Recently, the campus watchdog organization Campus Reform traveled to the nation’s capital to ask young people how they feel about socialism. Most students were able to quickly give an answer, most of which included words like “fairness,” “compassion” and “equality.” But as soon as they were asked to define socialism, it became abundantly clear that they had no idea what they were talking about.
“I think people throw that word [socialism] around to try and scare you, but if helping people is socialism, than I’m for it,” one student argued in the video montage put together by Campus Reform. However, when this same student was asked to define socialism, she froze up and said, “I mean honestly, I’m not exactly sure.”
Yet another student’s definition of socialism was only slightly more profound: “I guess just, you know, getting rid of that wealth gap in the United States?”
Towards the end of Campus Reform’s video, one student proves that she at least knows how to sound intelligent, passionately defending socialism as “more of an open form of government” that “feels a lot more accessible to a lot more people.” However, when asked what socialism really is, she replied, “To be quite honest, I don’t know.”
It is disheartening to see so many young people openly supporting something that they don’t even understand. Sadly, though, the pro-socialism attitude depicted in Campus Reform’s video has been confirmed in recent months by multiple polls and surveys. For instance, a survey conducted by YouGov in early 2016 found that the majority of millennials favor socialism over capitalism. According to the study, 43 percent of Americans under the age of 30 viewed socialism favorably, while less than 33 percent of young people in the same age group had a favorable view of capitalism.
By contrast, the majority of American seniors had a favorable view of capitalism and an unfavorable view of socialism. The YouGov survey found that only 23 percent of those above the age of 65 had a positive view of socialism, while 63 percent of seniors had a positive view of capitalism.
Clearly, there is a significant generational gap regarding Americans’ attitudes towards capitalism and socialism. While young people like the ones shown in Campus Reform’s video tend to support socialism and the redistribution of wealth, older people tend to support free market capitalism. Why is this? Is capitalism out of style just like cassette players and box televisions, or do older Americans understand something that millennials simply do not? The answer is a bit of both.

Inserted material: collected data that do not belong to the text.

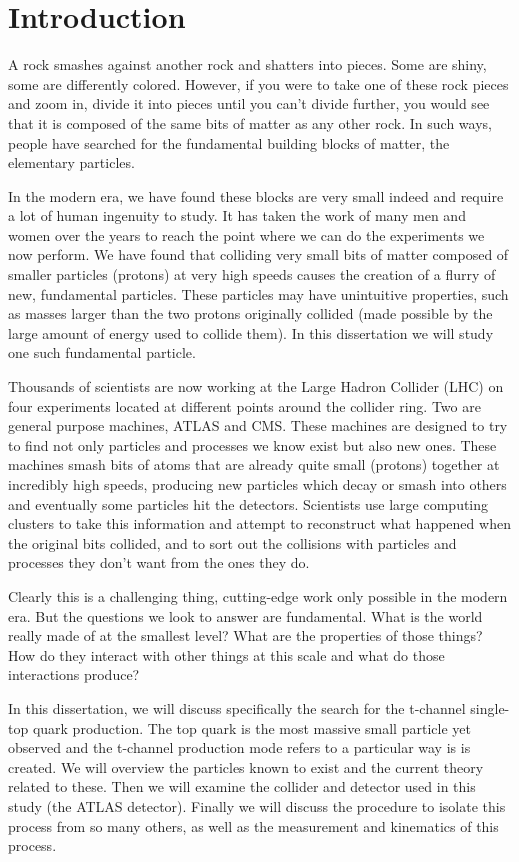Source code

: \chapter{Introduction}
A rock smashes against another rock and shatters into pieces.  Some are shiny, some are differently colored.  However, if you were to take one of these rock pieces and zoom in, divide it into pieces until you can't divide further, you would see that it is composed of the same bits of matter as any other rock.  In such ways, people have searched for the fundamental building blocks of matter, the elementary particles.  

In the modern era, we have found these blocks are very small indeed and require a lot of human ingenuity to study.  It has taken the work of many men and women over the years to reach the point where we can do the experiments we now perform.  We have found that colliding very small bits of matter composed of smaller particles (protons) at very high speeds causes the creation of a flurry of new, fundamental particles.  These particles may have unintuitive properties, such as masses larger than the two protons originally collided (made possible by the large amount of energy used to collide them).  In this dissertation we will study one such fundamental particle.

Thousands of scientists are now working at the Large Hadron Collider (LHC) on four experiments located at different points around the collider ring.  Two are general purpose machines, ATLAS and CMS.  These machines are designed to try to find not only particles and processes we know exist but also new ones.  These machines smash bits of atoms that are already quite small (protons) together at incredibly high speeds, producing new particles which decay or smash into others and eventually some particles hit the detectors.  Scientists use large computing clusters to take this information and attempt to reconstruct what happened when the original bits collided, and to sort out the collisions with particles and processes they don't want from the ones they do.  

Clearly this is a challenging thing, cutting-edge work only possible in the modern era.  But the questions we look to answer are fundamental.  What is the world really made of at the smallest level?  What are the properties of those things?  How do they interact with other things at this scale and what do those interactions produce?  

In this dissertation, we will discuss specifically the search for the t-channel single-top quark production.  The top quark is the most massive small particle yet observed and the t-channel production mode refers to a particular way is is created.  We will overview the particles known to exist and the current theory related to these.  Then we will examine the collider and detector used in this study (the ATLAS detector).  Finally we will discuss the procedure to isolate this process from so many others, as well as the measurement and kinematics of this process.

Young people today are quickly turning away from free market capitalism largely because they are being taught to do exactly that. Between the mainstream media, Hollywood, politicians and especially left-leaning professors, millennials are being taught that capitalism is an oppressive system that only benefits the wealthy. Meanwhile, their heads are being filled with lies about socialism – that it’s fair, equal and just, even though it is none of the above.
It is fair to say that older Americans know something that younger Americans don’t. They know that capitalism is the fairest, most compassionate economic system ever created by man, and although it’s not perfect, it is certainly the most perfect. Older Americans understand that socialism has failed everywhere it has been tried, while capitalism is the system has lifted more people out of poverty than any other. And finally, older Americans understand that socialism means the expansion of government, while capitalism embraces the principles of individual liberty and private property rights.
The sooner we are able to educate millennials about the dangers of socialism and what it really would mean for our country, the better.